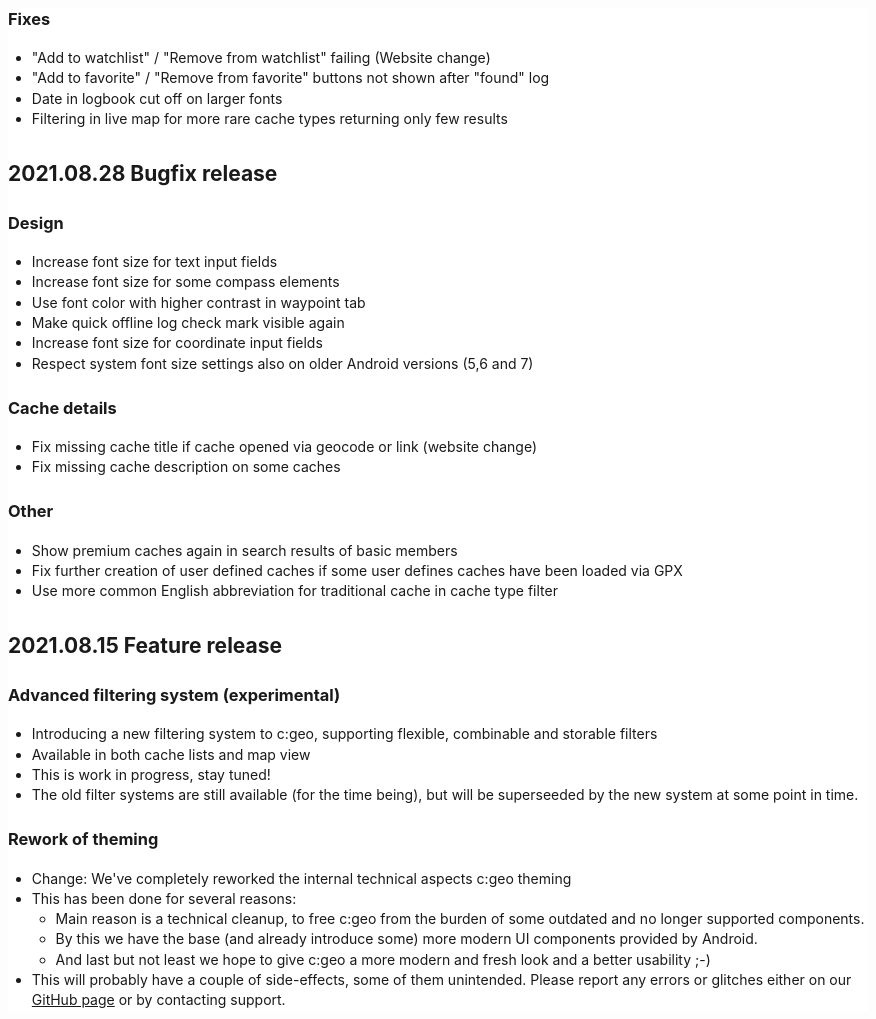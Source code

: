 ### Fixes
- "Add to watchlist" / "Remove from watchlist" failing (Website change)
- "Add to favorite" / "Remove from favorite" buttons not shown after "found" log
- Date in logbook cut off on larger fonts
- Filtering in live map for more rare cache types returning only few results



## 2021.08.28 Bugfix release

### Design
- Increase font size for text input fields
- Increase font size for some compass elements
- Use font color with higher contrast in waypoint tab
- Make quick offline log check mark visible again
- Increase font size for coordinate input fields
- Respect system font size settings also on older Android versions (5,6 and 7)

### Cache details
- Fix missing cache title if cache opened via geocode or link (website change)
- Fix missing cache description on some caches

### Other
- Show premium caches again in search results of basic members
- Fix further creation of user defined caches if some user defines caches have been loaded via GPX
- Use more common English abbreviation for traditional cache in cache type filter



## 2021.08.15 Feature release

### Advanced filtering system (experimental)
- Introducing a new filtering system to c:geo, supporting flexible, combinable and storable filters
- Available in both cache lists and map view
- This is work in progress, stay tuned!
- The old filter systems are still available (for the time being), but will be superseeded by the new system at some point in time.

### Rework of theming
- Change: We've completely reworked the internal technical aspects c:geo theming
- This has been done for several reasons:
  - Main reason is a technical cleanup, to free c:geo from the burden of some outdated and no longer supported components.
  - By this we have the base (and already introduce some) more modern UI components provided by Android.
  - And last but not least we hope to give c:geo a more modern and fresh look and a better usability ;-)
- This will probably have a couple of side-effects, some of them unintended. Please report any errors or glitches either on our [GitHub page](https://www.github.com/cgeo/cgeo/issues) or by contacting support.
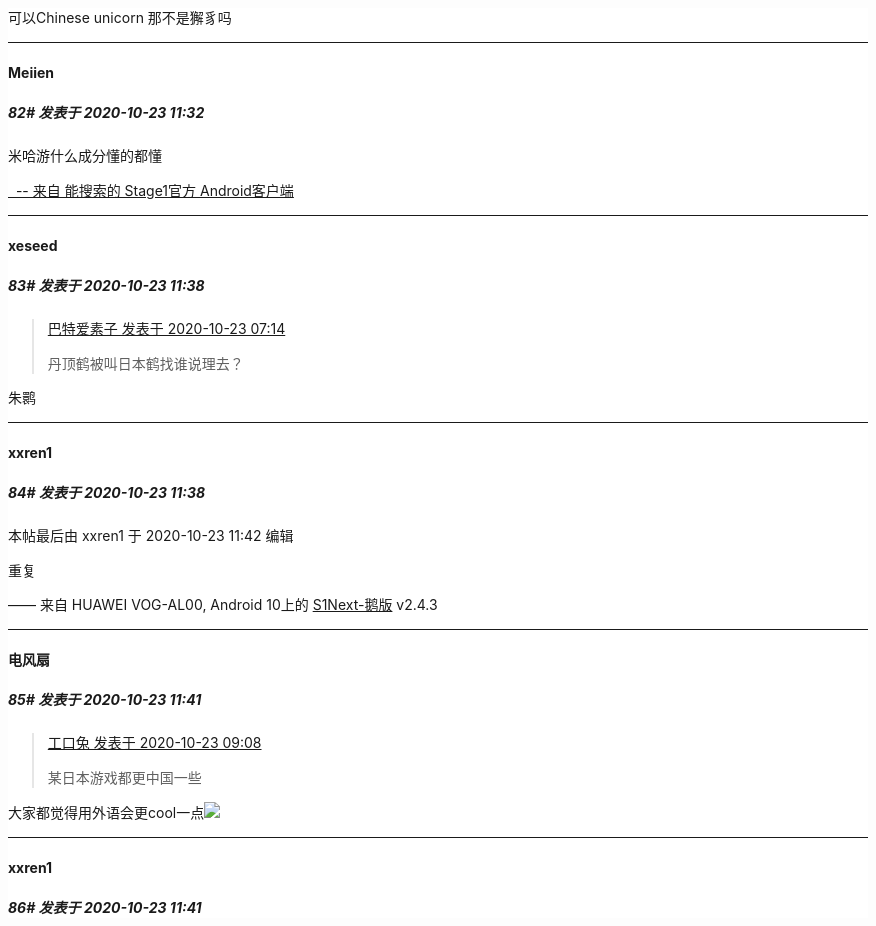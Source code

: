 可以Chinese unicorn</blockquote>
那不是獬豸吗


-----

####  Meiien  
##### 82#       发表于 2020-10-23 11:32


米哈游什么成分懂的都懂

[  -- 来自 能搜索的 Stage1官方 Android客户端](https://www.coolapk.com/apk/140634)


-----

####  xeseed  
##### 83#       发表于 2020-10-23 11:38


<blockquote><a href="httphttps://bbs.saraba1st.com/2b/forum.php?mod=redirect&amp;goto=findpost&amp;pid=49135889&amp;ptid=1966558" target="_blank">巴特爱素子 发表于 2020-10-23 07:14</a>

丹顶鹤被叫日本鹤找谁说理去？</blockquote>
朱鹮


-----

####  xxren1  
##### 84#       发表于 2020-10-23 11:38


 本帖最后由 xxren1 于 2020-10-23 11:42 编辑 

重复

—— 来自 HUAWEI VOG-AL00, Android 10上的 [S1Next-鹅版](https://github.com/ykrank/S1-Next/releases) v2.4.3


-----

####  电风扇  
##### 85#       发表于 2020-10-23 11:41


<blockquote><a href="httphttps://bbs.saraba1st.com/2b/forum.php?mod=redirect&amp;goto=findpost&amp;pid=49136578&amp;ptid=1966558" target="_blank">工口兔 发表于 2020-10-23 09:08</a>

某日本游戏都更中国一些</blockquote>
大家都觉得用外语会更cool一点<img src="https://static.saraba1st.com/image/smiley/face2017/068.png" referrerpolicy="no-referrer">


-----

####  xxren1  
##### 86#       发表于 2020-10-23 11:41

Exercise description:
Copy all lines from the listing that contain "modern".

Finished exercise:
  - By this we have the base (and already introduce some) more modern UI components provided by Android.
  - And last but not least we hope to give c:geo a more modern and fresh look and a better usability ;-)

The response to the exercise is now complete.